Sport
15 March, 2026
Cardwell classifier a class act
JUNE Cotter has been recognised for 15 years of service as a para sport classifier, with the award presented at the 2026 Classifier Conference.

Mrs Cotter said the recognition came through Australian swimming classification and marked a broader acknowledgement of classifiers across the country.
“It’s an award for what they call an international classifier. And all the people in Australia got recognised the other night for the first time,” she said.
Mrs Cotter said she first became involved in classification after one of her swimmers, David Eade, struggled to access the system.
“Well, I had a swimmer, young David Eade, and he’d been with me and learned to swim when he was six,” she said.
“Then when he was 13, he said, I’m not swimming anymore. He and his mum came in crying to me and said, ‘he’ll never, ever win a medal. He doesn’t want to swim anymore.’
“So, I sent a letter off to Australian swimming, and they acted on it straight away... they sent me an email and said, ‘Well, if you go to Uni and do this course, you can become a classifier’. So, I did. I’ve been all over the world.”
Mrs Cotter said classification was important because “it makes it fairer for the athlete”.
In physical classification, she works alongside a medical classifier to assess swimmers both on land and in the water.
“The medical examiner does all the manipulation stuff, you know, what they can do with their body and all that sort of stuff,” she said.
“Then we take them out to the water, and I assess them in the water to see if I get the same as what the medical (classifier) did.
“So, it’s just to make it fair, because you’re different on land than you are in the water sometimes.”
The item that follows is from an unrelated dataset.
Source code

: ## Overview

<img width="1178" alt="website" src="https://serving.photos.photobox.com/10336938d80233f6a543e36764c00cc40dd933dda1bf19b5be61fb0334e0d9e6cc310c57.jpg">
Looking back over 15 years, Mrs Cotter said the greatest reward had been seeing what para-athletes could achieve.
“It gives them something to do, and it gives them a life,” she said.
Asked what the award meant personally, Mrs Cotter said: “(It) makes me feel great to watch them, and when I go and see them, to see what they can achieve with what they’ve got to use. It’s unbelievable.”
Mrs Cotter is continuing her work in the sport, travelling to New South Wales this weekend to help classify swimmers before heading to the Gold Coast for national classifications ahead of the national championships.